Write out, word for word and with no pictures, each line below from the one containing "боролись с проблемами" through the one containing "valid email formats.", both included, and no other line.

(Saved data entries)
========================================

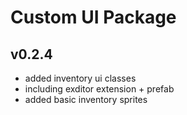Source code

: # Custom UI Package

## v0.2.4

- added inventory ui classes
- including exditor extension + prefab
- added basic inventory sprites
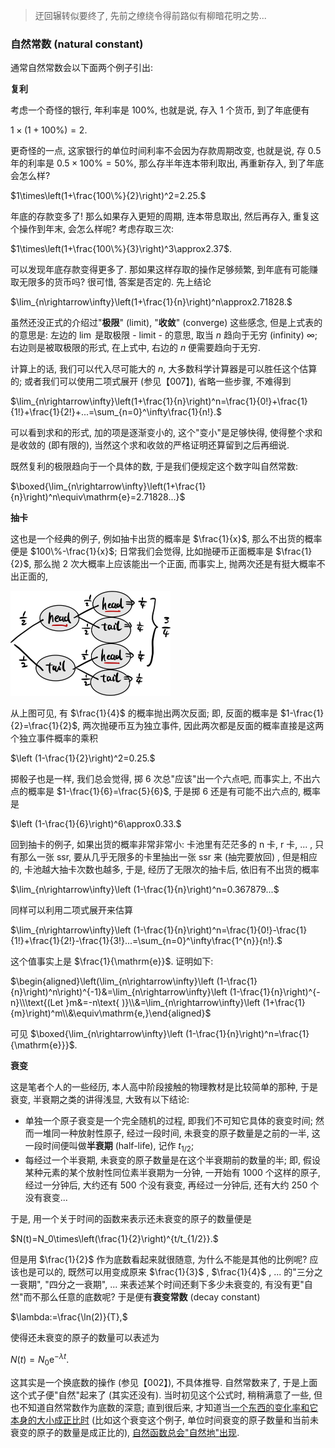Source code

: > 迂回辗转似要终了, 先前之缭绕令得前路似有柳暗花明之势...

### 自然常数 (natural constant) 

通常自然常数会以下面两个例子引出:

**复利**

考虑一个奇怪的银行, 年利率是 $100\%$, 也就是说, 存入 $1$ 个货币, 到了年底便有

$1\times(1+100\%)=2.$

更奇怪的一点, 这家银行的单位时间利率不会因为存款周期改变, 也就是说, 存 $0.5$ 年的利率是 $0.5\times100\%=50\%$, 那么存半年连本带利取出, 再重新存入, 到了年底会怎么样?

$1\times\left(1+\frac{100\%}{2}\right)^2=2.25.$

年底的存款变多了! 那么如果存入更短的周期, 连本带息取出, 然后再存入, 重复这个操作到年末, 会怎么样呢? 考虑存取三次:

$1\times\left(1+\frac{100\%}{3}\right)^3\approx2.37$.

可以发现年底存款变得更多了. 那如果这样存取的操作足够频繁, 到年底有可能赚取无限多的货币吗? 很可惜, 答案是否定的. 先上结论

$\lim_{n\rightarrow\infty}\left(1+\frac{1}{n}\right)^n\approx2.71828.$

虽然还没正式的介绍过"**极限**" (limit), "**收敛**" (converge) 这些感念, 但是上式表的的意思是: 左边的 $\lim$ 是取极限 - limit - 的意思, 取当 $n$ 趋向于无穷 (infinity) $\infty$; 右边则是被取极限的形式, 在上式中, 右边的 $n$ 便需要趋向于无穷.

计算上的话, 我们可以代入尽可能大的 $n$, 大多数科学计算器是可以胜任这个估算的; 或者我们可以使用二项式展开 (参见【007】), 省略一些步骤, 不难得到

$\lim_{n\rightarrow\infty}\left(1+\frac{1}{n}\right)^n=\frac{1}{0!}+\frac{1}{1!}+\frac{1}{2!}+...=\sum_{n=0}^\infty\frac{1}{n!}.$

可以看到求和的形式, 加的项是逐渐变小的, 这个"变小"是足够快得, 使得整个求和是收敛的 (即有限的), 当然这个求和收敛的严格证明还算留到之后再细说.

既然复利的极限趋向于一个具体的数, 于是我们便规定这个数字叫自然常数:

$\boxed{\lim_{n\rightarrow\infty}\left(1+\frac{1}{n}\right)^n\equiv\mathrm{e}=2.71828...}$

**抽卡**

这也是一个经典的例子, 例如抽卡出货的概率是 $\frac{1}{x}$, 那么不出货的概率便是 $100\%-\frac{1}{x}$; 日常我们会觉得, 比如抛硬币正面概率是 $\frac{1}{2}$, 那么抛 $2$ 次大概率上应该能出一个正面, 而事实上, 抛两次还是有挺大概率不出正面的,

<img src="image-20230410164701991.png" alt="image-20230410164701991" style="zoom: 25%;" />

从上图可见, 有 $\frac{1}{4}$ 的概率抛出两次反面; 即, 反面的概率是 $1-\frac{1}{2}=\frac{1}{2}$, 两次抛硬币互为独立事件, 因此两次都是反面的概率直接是这两个独立事件概率的乘积

$\left (1-\frac{1}{2}\right)^2=0.25.$

掷骰子也是一样, 我们总会觉得, 掷 $6$ 次总"应该"出一个六点吧, 而事实上, 不出六点的概率是 $1-\frac{1}{6}=\frac{5}{6}$, 于是掷 $6$ 还是有可能不出六点的, 概率是

$\left (1-\frac{1}{6}\right)^6\approx0.33.$

回到抽卡的例子, 如果出货的概率非常非常小: 卡池里有茫茫多的 n 卡, r 卡, ... , 只有那么一张 ssr, 要从几乎无限多的卡里抽出一张 ssr 来 (抽完要放回) , 但是相应的, 卡池越大抽卡次数也越多, 于是, 经历了无限次的抽卡后, 依旧有不出货的概率

$\lim_{n\rightarrow\infty}\left (1-\frac{1}{n}\right)^n=0.367879...$

同样可以利用二项式展开来估算

$\lim_{n\rightarrow\infty}\left (1-\frac{1}{n}\right)^n=\frac{1}{0!}-\frac{1}{1!}+\frac{1}{2!}-\frac{1}{3!}...=\sum_{n=0}^\infty\frac{1^{n}}{n!}.$

这个值事实上是 $\frac{1}{\mathrm{e}}$. 证明如下:

$\begin{aligned}\left(\lim_{n\rightarrow\infty}\left (1-\frac{1}{n}\right)^n\right)^{-1}&=\lim_{n\rightarrow\infty}\left (1-\frac{1}{n}\right)^{-n}\\\text{(Let }m&=-n\text{ )}\\&=\lim_{n\rightarrow\infty}\left (1+\frac{1}{m}\right)^m\\&\equiv\mathrm{e,}\end{aligned}$

可见 $\boxed{\lim_{n\rightarrow\infty}\left (1-\frac{1}{n}\right)^n=\frac{1}{\mathrm{e}}}$.

**衰变**

这是笔者个人的一些经历, 本人高中阶段接触的物理教材是比较简单的那种, 于是衰变, 半衰期之类的讲得浅显, 大致有以下结论:

- 单独一个原子衰变是一个完全随机的过程, 即我们不可知它具体的衰变时间; 然而一堆同一种放射性原子, 经过一段时间, 未衰变的原子数量是之前的一半, 这一段时间便叫做**半衰期** (half-life), 记作 $t_{1/2}$;
- 每经过一个半衰期, 未衰变的原子数量是在这个半衰期前的数量的半; 即, 假设某种元素的某个放射性同位素半衰期为一分钟, 一开始有 $1000$ 个这样的原子, 经过一分钟后, 大约还有 $500$ 个没有衰变, 再经过一分钟后, 还有大约 $250$ 个没有衰变...

于是, 用一个关于时间的函数来表示还未衰变的原子的数量便是

$N(t)=N_0\times\left(\frac{1}{2}\right)^{t/t_{1/2}}.$

但是用 $\frac{1}{2}$ 作为底数看起来就很随意, 为什么不能是其他的比例呢? 应该也是可以的, 既然可以用变成原来 $\frac{1}{3}$ ,  $\frac{1}{4}$ , ... 的"三分之一衰期", "四分之一衰期", ... 来表述某个时间还剩下多少未衰变的, 有没有更"自然"而不那么任意的底数呢? 于是便有**衰变常数** (decay constant)

$\lambda:=\frac{\ln(2)}{T},$

使得还未衰变的原子的数量可以表述为

$N(t)=N_0\mathrm{e}^{-\lambda t}.$

这其实是一个换底数的操作 (参见【002】), 不具体推导. 自然常数来了, 于是上面这个式子便"自然"起来了 (其实还没有). 当时初见这个公式时, 稍稍满意了一些, 但也不知道自然常数作为底数的深意; 直到很后来, 才知道当<u>一个东西的变化率和它本身的大小成正比时</u> (比如这个衰变这个例子, 单位时间衰变的原子数量和当前未衰变的原子的数量是成正比的), <u>自然函数总会"自然地"出现</u>.

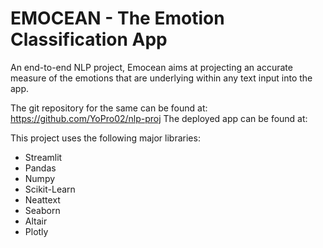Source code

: # EMOCEAN - The Emotion Classification App
An end-to-end NLP project, Emocean aims at projecting an accurate measure of the emotions that are underlying within any text input into the app.

The git repository for the same can be found at: https://github.com/YoPro02/nlp-proj
The deployed app can be found at:

This project uses the following major libraries:

- Streamlit
- Pandas
- Numpy
- Scikit-Learn
- Neattext
- Seaborn
- Altair
- Plotly
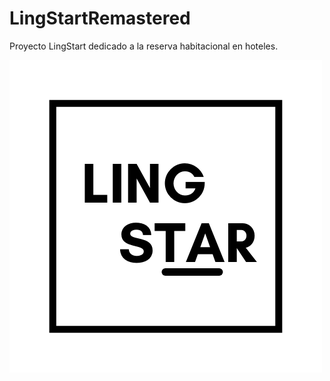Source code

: # LingStartRemastered

Proyecto LingStart dedicado a la reserva habitacional en hoteles.

<img src="/src/main/resources/static/img/LogoW.png" alt="My cool logo"/>
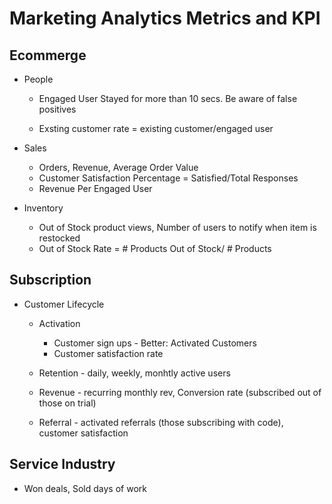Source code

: # Marketing Analytics Metrics and KPI

## Ecommerge
* People 
    * Engaged User
    Stayed for more than 10 secs. Be aware of false positives

    * Exsting customer rate = existing customer/engaged user


* Sales
    * Orders, Revenue, Average Order Value
    * Customer Satisfaction Percentage = Satisfied/Total Responses
    * Revenue Per Engaged User

* Inventory
    * Out of Stock product views, Number of users to notify when item is restocked
    * Out of Stock Rate = # Products Out of Stock/ # Products

## Subscription

* Customer Lifecycle
    * Activation 
        * Customer sign ups - Better: Activated Customers
        * Customer satisfaction rate

    * Retention - daily, weekly, monhtly active users
    * Revenue - recurring monthly rev, Conversion rate (subscribed out of those on trial)
    * Referral - activated referrals (those subscribing with code), customer satisfaction

## Service Industry
* Won deals, Sold days of work



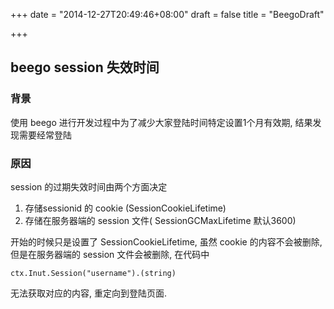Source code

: +++
date = "2014-12-27T20:49:46+08:00"
draft = false
title = "BeegoDraft"

+++

## beego session 失效时间  
### 背景
使用 beego 进行开发过程中为了减少大家登陆时间特定设置1个月有效期, 结果发现需要经常登陆
### 原因
session 的过期失效时间由两个方面决定    

1. 存储sessionid 的 cookie (SessionCookieLifetime) 
2. 存储在服务器端的 session 文件( SessionGCMaxLifetime 默认3600) 

<!--more-->
开始的时候只是设置了 SessionCookieLifetime, 虽然 cookie 的内容不会被删除, 但是在服务器端的 session 文件会被删除, 在代码中    

	ctx.Inut.Session("username").(string)
	
无法获取对应的内容, 重定向到登陆页面.
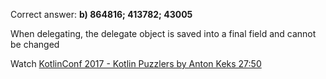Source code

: Correct answer: **b) 864816; 413782; 43005**

When delegating, the delegate object is saved into a final field and cannot be changed

Watch [KotlinConf 2017 - Kotlin Puzzlers by Anton Keks 27:50](https://www.youtube.com/watch?v=ukwVzLq_pHk&lc=UgzH3QiIn1vLhtL2M0Z4AaABAg#t=27m50s)
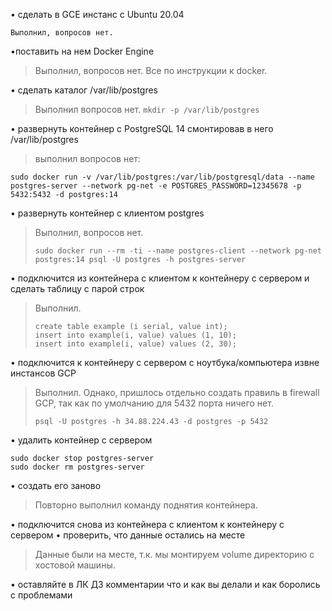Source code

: 
• сделать в GCE инстанс с Ubuntu 20.04

    Выполнил, вопросов нет.

•поставить на нем Docker Engine 

> Выполнил, вопросов нет. Все по инструкции к docker.

• сделать каталог /var/lib/postgres 

> Выполнил вопросов нет. 
> `mkdir -p /var/lib/postgres`

• развернуть контейнер с PostgreSQL 14 смонтировав в него /var/lib/postgres
> выполнил вопросов нет: 
> 
`sudo docker run -v /var/lib/postgres:/var/lib/postgresql/data --name postgres-server --network pg-net -e POSTGRES_PASSWORD=12345678 -p 5432:5432 -d postgres:14`

• развернуть контейнер с клиентом postgres

> Выполнил, вопросов нет. 
> 
>     sudo docker run --rm -ti --name postgres-client --network pg-net postgres:14 psql -U postgres -h postgres-server

• подключится из контейнера с клиентом к контейнеру с сервером и сделать таблицу с парой строк 

> Выполнил.
> 
>     create table example (i serial, value int);
>     insert into example(i, value) values (1, 10);
>     insert into example(i, value) values (2, 30);

• подключится к контейнеру с сервером с ноутбука/компьютера извне инстансов GCP 

> Выполнил. Однако, пришлось отдельно создать правиль в firewall GCP, так
> как по умолчанию для 5432 порта ничего нет.
> 
> `psql -U postgres -h 34.88.224.43 -d postgres -p 5432`

• удалить контейнер с сервером 

    sudo docker stop postgres-server
    sudo docker rm postgres-server

• создать его заново

> Повторно выполнил команду поднятия контейнера.

• подключится снова из контейнера с клиентом к контейнеру с сервером 
• проверить, что данные остались на месте 

> Данные были на месте, т.к. мы монтируем volume директорию с хостовой машины.

 
• оставляйте в ЛК ДЗ комментарии что и как вы делали и как боролись с проблемами
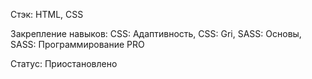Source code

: Стэк:
HTML, CSS

Закрепление навыков:
CSS: Адаптивность, 
CSS: Gri,
SASS: Основы,
SASS: Программирование PRO

Статус:
Приостановлено
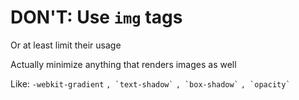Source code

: # DON'T: Use `img` tags

Or at least limit their usage


<p class="step">
  Actually minimize anything that renders images as well
</p>

<p class="step">Like:
  <span class="step"><code>-webkit-gradient</code></span>
  <span class="step"><code>, `text-shadow`</code></span>
  <span class="step"><code>, `box-shadow`</code></span>
  <span class="step"><code>, `opacity`</code></span>
</p>
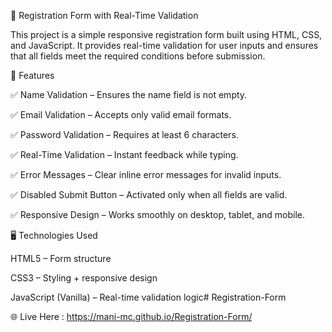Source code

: 📝 Registration Form with Real-Time Validation

This project is a simple responsive registration form built using HTML, CSS, and JavaScript. It provides real-time validation for user inputs and ensures that all fields meet the required conditions before submission.

📌 Features

✅ Name Validation – Ensures the name field is not empty.

✅ Email Validation – Accepts only valid email formats.

✅ Password Validation – Requires at least 6 characters.

✅ Real-Time Validation – Instant feedback while typing.

✅ Error Messages – Clear inline error messages for invalid inputs.

✅ Disabled Submit Button – Activated only when all fields are valid.

✅ Responsive Design – Works smoothly on desktop, tablet, and mobile.

🖥️ Technologies Used

HTML5 – Form structure

CSS3 – Styling + responsive design

JavaScript (Vanilla) – Real-time validation logic# Registration-Form

🌐 Live Here : https://mani-mc.github.io/Registration-Form/
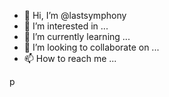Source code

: - 👋 Hi, I’m @lastsymphony
- 👀 I’m interested in ...
- 🌱 I’m currently learning ...
- 💞️ I’m looking to collaborate on ...
- 📫 How to reach me ...




















p















<!---
lastsymphony/lastsymphony is a ✨ special ✨ repository because its `README.md` (this file) appears on your GitHub profile.
You can click the Preview link to take a look at your changes.
--->
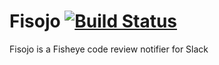 # Fisojo [![Build Status](https://travis-ci.org/jochettino/fisojo.svg?branch=master)](https://travis-ci.org/jochettino/fisojo)
Fisojo is a Fisheye code review notifier for Slack
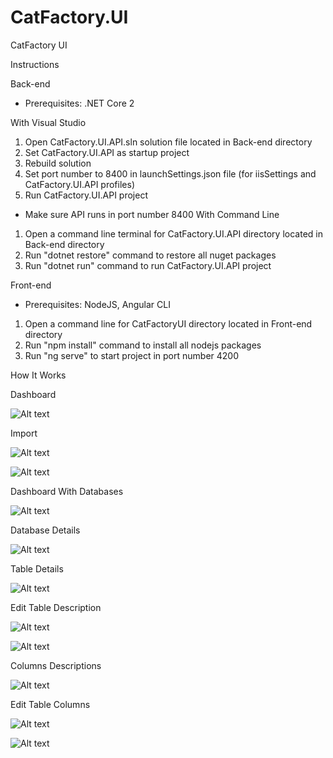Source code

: # CatFactory.UI
CatFactory UI

Instructions

Back-end

* Prerequisites: .NET Core 2

With Visual Studio
1. Open CatFactory.UI.API.sln solution file located in Back-end directory
2. Set CatFactory.UI.API as startup project
3. Rebuild solution
4. Set port number to 8400 in launchSettings.json file (for iisSettings and CatFactory.UI.API profiles)
5. Run CatFactory.UI.API project

* Make sure API runs in port number 8400
With Command Line
1. Open a command line terminal for CatFactory.UI.API directory located in Back-end directory
2. Run "dotnet restore" command to restore all nuget packages
3. Run "dotnet run" command to run CatFactory.UI.API project

Front-end

* Prerequisites: NodeJS, Angular CLI

1. Open a command line for CatFactoryUI directory located in Front-end directory
2. Run "npm install" command to install all nodejs packages
3. Run "ng serve" to start project in port number 4200

How It Works

Dashboard

![Alt text](Images/00-Dashboard.jpg)

Import

![Alt text](Images/10-Import.jpg)

![Alt text](Images/15-Import.jpg)

Dashboard With Databases

![Alt text](Images/20-DashboardWithDatabases.jpg)

Database Details

![Alt text](Images/30-DatabaseDetails.jpg)

Table Details

![Alt text](Images/40-TableDetails.jpg)

Edit Table Description

![Alt text](Images/41-EditTableDescription.jpg)

![Alt text](Images/42-SaveTableDescription.jpg)

Columns Descriptions

![Alt text](Images/50-DescriptionForColumns.jpg)

Edit Table Columns

![Alt text](Images/51-EditColumnDescription.jpg)

![Alt text](Images/52-SaveColumnDescription.jpg)
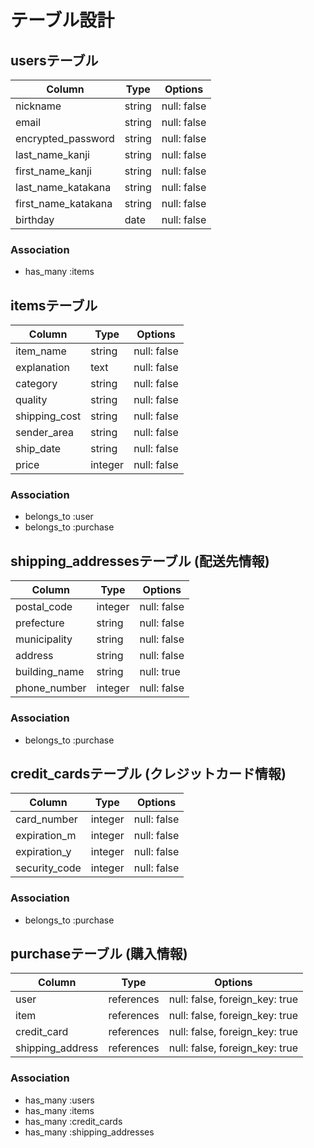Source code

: # テーブル設計

## usersテーブル

| Column              | Type     | Options     |
| ------------------- | -------- | ----------- |
| nickname            | string   | null: false |
| email               | string   | null: false |
| encrypted_password  | string   | null: false |
| last_name_kanji     | string   | null: false |
| first_name_kanji    | string   | null: false |
| last_name_katakana  | string   | null: false |
| first_name_katakana | string   | null: false |
| birthday            | date     | null: false |

### Association

- has_many :items

##  itemsテーブル
| Column        | Type     | Options     |
| ------------- | -------- | ----------- |
| item_name     | string   | null: false |
| explanation   | text     | null: false |
| category      | string   | null: false |
| quality       | string   | null: false |
| shipping_cost | string   | null: false |
| sender_area   | string   | null: false |
| ship_date     | string   | null: false |
| price         | integer  | null: false |

### Association

- belongs_to :user
- belongs_to :purchase

## shipping_addressesテーブル (配送先情報)
| Column        | Type     | Options     |
| ------------- | -------- | ----------- |
| postal_code   | integer  | null: false |
| prefecture    | string   | null: false |
| municipality  | string   | null: false |
| address       | string   | null: false |
| building_name | string   | null: true  |
| phone_number  | integer  | null: false |

### Association

- belongs_to :purchase

## credit_cardsテーブル (クレジットカード情報)
| Column        | Type     | Options     |
| ------------- | -------- | ----------- |
| card_number   | integer  | null: false |
| expiration_m  | integer  | null: false |
| expiration_y  | integer  | null: false |
| security_code | integer  | null: false |

### Association

- belongs_to :purchase

## purchaseテーブル (購入情報)
| Column           | Type       | Options                        |
| ---------------- | ---------- | ------------------------------ |
| user             | references | null: false, foreign_key: true |
| item             | references | null: false, foreign_key: true |
| credit_card      | references | null: false, foreign_key: true |
| shipping_address | references | null: false, foreign_key: true |

### Association

- has_many :users
- has_many :items
- has_many :credit_cards
- has_many :shipping_addresses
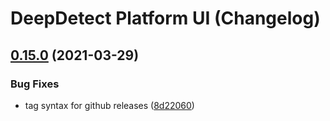 # DeepDetect Platform UI (Changelog)

## [0.15.0](https://github.com/jolibrain/platform_ui/compare/v0.14.0...v0.15.0) (2021-03-29)

### Bug Fixes

* tag syntax for github releases ([8d22060](https://github.com/jolibrain/platform_ui/commit/8d2206093a2c39797691ff97c93e1492d4ddea99))
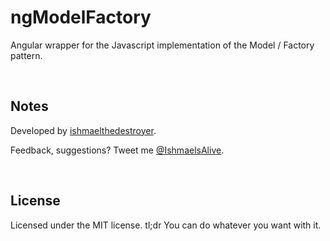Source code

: # ngModelFactory

Angular wrapper for the Javascript implementation of the Model / Factory pattern.

<br />

## Notes
Developed by <a href='http://twitter.com/ishmaelsalive'>ishmaelthedestroyer</a>. <br />

Feedback, suggestions? Tweet me <a href='http://twitter.com/ishmaelsalive'>@IshmaelsAlive</a>. <br />

<br />

## License
Licensed under the MIT license. tl;dr You can do whatever you want with it.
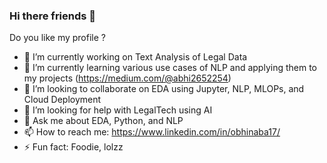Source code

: ### Hi there friends 👋

Do you like my profile ?

- 🔭 I’m currently working on Text Analysis of Legal Data
- 🌱 I’m currently learning various use cases of NLP and applying them to my projects (https://medium.com/@abhi2652254)
- 👯 I’m looking to collaborate on EDA using Jupyter, NLP, MLOPs, and Cloud Deployment
- 🤔 I’m looking for help with LegalTech using AI
- 💬 Ask me about EDA, Python, and NLP
- 📫 How to reach me: https://www.linkedin.com/in/obhinaba17/ 
- ⚡ Fun fact: Foodie, lolzz



<!--
**abhigyan631/abhigyan631** is a ✨ _special_ ✨ repository because its `README.md` (this file) appears on your GitHub profile.

Here are some ideas to get you started:


- 
-->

========================================

■ Answer box:
• оставляйте в ЛК ДЗ комментарии что и как вы делали и как боролись с проблемами
Source code

: Стэк:
HTML, CSS

Закрепление навыков:
CSS: Адаптивность, 
CSS: Gri,
SASS: Основы,
SASS: Программирование PRO

Статус:
Приостановлено
Source code

: # DON'T: Use `img` tags

Or at least limit their usage


<p class="step">
  Actually minimize anything that renders images as well
</p>

<p class="step">Like:
  <span class="step"><code>-webkit-gradient</code></span>
  <span class="step"><code>, `text-shadow`</code></span>
  <span class="step"><code>, `box-shadow`</code></span>
  <span class="step"><code>, `opacity`</code></span>
</p>
Source code

: 📝 Registration Form with Real-Time Validation

This project is a simple responsive registration form built using HTML, CSS, and JavaScript. It provides real-time validation for user inputs and ensures that all fields meet the required conditions before submission.

📌 Features

✅ Name Validation – Ensures the name field is not empty.

✅ Email Validation – Accepts only valid email formats.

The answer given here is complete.